El Hijo mismo es la Palabra, el Logos; la Palabra eterna se ha hecho pequeña, tan pequeña como para estar en un pesebre. Se ha hecho niño para que la Palabra esté a nuestro alcance. «ahora, la Palabra no sólo se puede oír, no sólo tiene una voz , sino que tiene un rostro que podemos ver: Jesús de Nazaret».
«La Navidad nos recuerda que el Señor es el principio y el fin y el centro de la creación: en el principio era el Verbo, y el Verbo estaba en Dios, y el Verbo era Dios (Jn 1, 1). Es Cristo, el que atrae a todas las criaturas: por Él fueron creadas todas las cosas, y sin Él no se ha hecho cosa alguna, de cuantas han sido hechas (Jn 1, 3). Y al encarnarse, viniendo a vivir entre nosotros nos ha demostrado que no estamos en la vida para buscar una felicidad temporal, pasajera. Estamos para alcanzar la bienaventuranza eterna, siguiendo sus pisadas. Y esto sólo lo lograremos aprendiendo de Él»
¿Cuántas veces hemos invocado ya, con el corazón o con los labios: «veni, Domine Iesu»?
¿Aprovechas las luces y los adornos navideños, para pedir que Dios tenga la respuesta que se merece de sus criaturas, de cada uno de los que estamos aquí.? Nuestro Padre nos impulsaba a aprovechar estas semanas para «construir con el corazón un Belén para nuestro Dios. Con mayor ilusión que en nuestros años de infancia, habremos preparado el portal de Belén en la intimidad de nuestra alma».

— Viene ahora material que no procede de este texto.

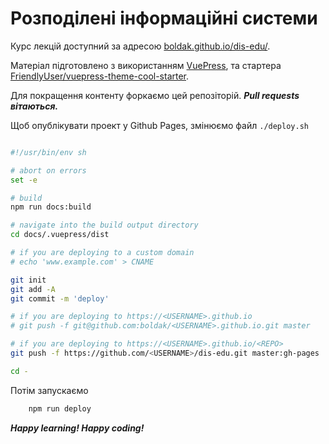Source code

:
# Розподілені інформаційні системи

Курс лекцій доступний за адресою [boldak.github.io/dis-edu/](https://boldak.github.io/dis-edu/).

Матеріал підготовлено з використанням [VuePress](https://vuepress.vuejs.org/), та стартера 
[FriendlyUser/vuepress-theme-cool-starter](https://github.com/FriendlyUser/vuepress-theme-cool-starter).

Для покращення контенту форкаємо цей репозіторій. ***Pull requests вітаються.***

Щоб опублікувати проект у Github Pages, змінюємо файл ```./deploy.sh```

```sh

#!/usr/bin/env sh

# abort on errors
set -e

# build
npm run docs:build

# navigate into the build output directory
cd docs/.vuepress/dist

# if you are deploying to a custom domain
# echo 'www.example.com' > CNAME

git init
git add -A
git commit -m 'deploy'

# if you are deploying to https://<USERNAME>.github.io
# git push -f git@github.com:boldak/<USERNAME>.github.io.git master

# if you are deploying to https://<USERNAME>.github.io/<REPO>
git push -f https://github.com/<USERNAME>/dis-edu.git master:gh-pages

cd -


```

Потім запускаємо

```bash
    npm run deploy
```

***Happy learning! Happy coding!*** 
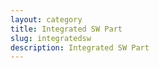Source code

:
 ```yaml
---
layout: category
title: Integrated SW Part
slug: integratedsw
description: Integrated SW Part
---
```

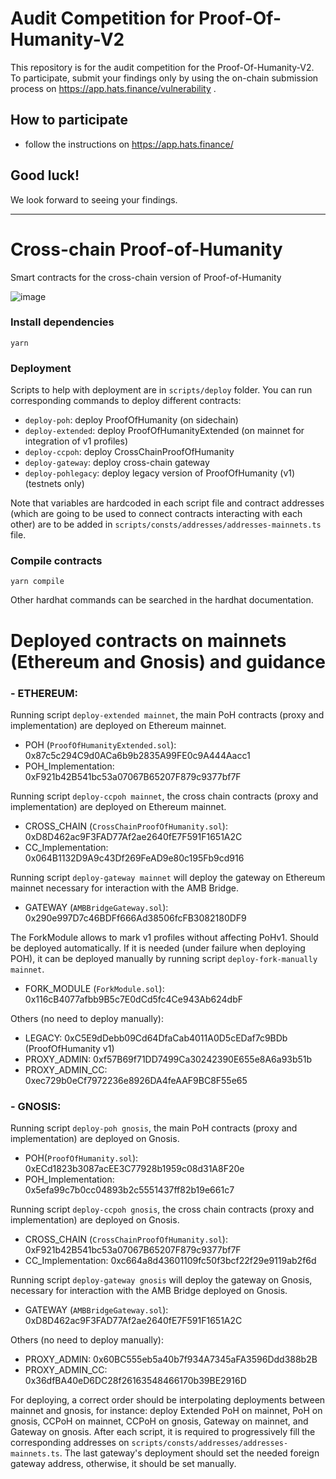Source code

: # Audit Competition for Proof-Of-Humanity-V2
This repository is for the audit competition for the Proof-Of-Humanity-V2.
To participate, submit your findings only by using the on-chain submission process on https://app.hats.finance/vulnerability .
## How to participate
- follow the instructions on https://app.hats.finance/
## Good luck!
We look forward to seeing your findings.
* * *
# Cross-chain Proof-of-Humanity

Smart contracts for the cross-chain version of Proof-of-Humanity

![image](https://user-images.githubusercontent.com/47434163/161445069-c6207d96-0477-47bb-b374-36828a7c150f.png)

### Install dependencies
```shell
yarn
```

### Deployment
Scripts to help with deployment are in `scripts/deploy` folder. You can run corresponding commands to deploy different contracts:
- `deploy-poh`: deploy ProofOfHumanity (on sidechain)
- `deploy-extended`: deploy ProofOfHumanityExtended (on mainnet for integration of v1 profiles)
- `deploy-ccpoh`: deploy CrossChainProofOfHumanity
- `deploy-gateway`: deploy cross-chain gateway
- `deploy-pohlegacy`: deploy legacy version of ProofOfHumanity (v1) (testnets only)

Note that variables are hardcoded in each script file and contract addresses (which are going to be used to connect contracts interacting with each other) are to be added in `scripts/consts/addresses/addresses-mainnets.ts` file.

### Compile contracts
```shell
yarn compile
```

Other hardhat commands can be searched in the hardhat documentation.


# Deployed contracts on mainnets (Ethereum and Gnosis) and guidance
### - ETHEREUM:

Running script `deploy-extended mainnet`, the main PoH contracts (proxy and implementation) are deployed on Ethereum mainnet. 
- POH (`ProofOfHumanityExtended.sol`): 0x87c5c294C9d0ACa6b9b2835A99FE0c9A444Aacc1
- POH_Implementation: 0xF921b42B541bc53a07067B65207F879c9377bf7F

Running script `deploy-ccpoh mainnet`, the cross chain contracts (proxy and implementation) are deployed on Ethereum mainnet. 
- CROSS_CHAIN (`CrossChainProofOfHumanity.sol`): 0xD8D462ac9F3FAD77Af2ae2640fE7F591F1651A2C
- CC_Implementation: 0x064B1132D9A9c43Df269FeAD9e80c195Fb9cd916

Running script `deploy-gateway mainnet` will deploy the gateway on Ethereum mainnet necessary for interaction with the AMB Bridge.
- GATEWAY (`AMBBridgeGateway.sol`): 0x290e997D7c46BDFf666Ad38506fcFB3082180DF9

The ForkModule allows to mark v1 profiles without affecting PoHv1. Should be deployed automatically. If it is needed (under failure when deploying POH), it can be deployed manually by running script `deploy-fork-manually mainnet`.
- FORK_MODULE (`ForkModule.sol`): 0x116cB4077afbb9B5c7E0dCd5fc4Ce943Ab624dbF

Others (no need to deploy manually):
- LEGACY: 0xC5E9dDebb09Cd64DfaCab4011A0D5cEDaf7c9BDb (ProofOfHumanity v1)
- PROXY_ADMIN: 0xf57B69f71DD7499Ca30242390E655e8A6a93b51b
- PROXY_ADMIN_CC: 0xec729b0eCf7972236e8926DA4feAAF9BC8F55e65

### - GNOSIS:

Running script `deploy-poh gnosis`, the main PoH contracts (proxy and implementation) are deployed on Gnosis. 
- POH(`ProofOfHumanity.sol`): 0xECd1823b3087acEE3C77928b1959c08d31A8F20e
- POH_Implementation: 0x5efa99c7b0cc04893b2c5551437ff82b19e661c7

Running script `deploy-ccpoh gnosis`, the cross chain contracts (proxy and implementation) are deployed on Gnosis. 
- CROSS_CHAIN (`CrossChainProofOfHumanity.sol`): 0xF921b42B541bc53a07067B65207F879c9377bf7F
- CC_Implementation: 0xc664a8d43601109fc50f3bcf22f29e9119ab2f6d

Running script `deploy-gateway gnosis` will deploy the gateway on Gnosis, necessary for interaction with the AMB Bridge deployed on Gnosis.
- GATEWAY (`AMBBridgeGateway.sol`): 0xD8D462ac9F3FAD77Af2ae2640fE7F591F1651A2C

Others (no need to deploy manually):
- PROXY_ADMIN: 0x60BC555eb5a40b7f934A7345aFA3596Ddd388b2B
- PROXY_ADMIN_CC: 0x36dfBA40eD6DC28f26163548466170b39BE2916D

For deploying, a correct order should be interpolating deployments between mainnet and gnosis, for instance: deploy Extended PoH on mainnet, PoH on gnosis, CCPoH on mainnet, CCPoH on gnosis, Gateway on mainnet, and Gateway on gnosis. After each script, it is required to progressively fill the corresponding addresses on `scripts/consts/addresses/addresses-mainnets.ts`. The last gateway's deployment should set the needed foreign gateway address, otherwise, it should be set manually.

Dios no solamente se ha inclinado hacia abajo, como dicen los Salmos: ha "descendido" realmente, ha entrado en el mundo, haciéndose uno de nosotros para atraernos a todos a Sí».
El mismo hecho de poner el belén en nuestros hogares expresa «nuestra espera, que Dios se acerca a nosotros (...), pero también es expresión de la acción de gracias a Aquel que ha decidido compartir nuestra condición humana en la pobreza y en la sencillez».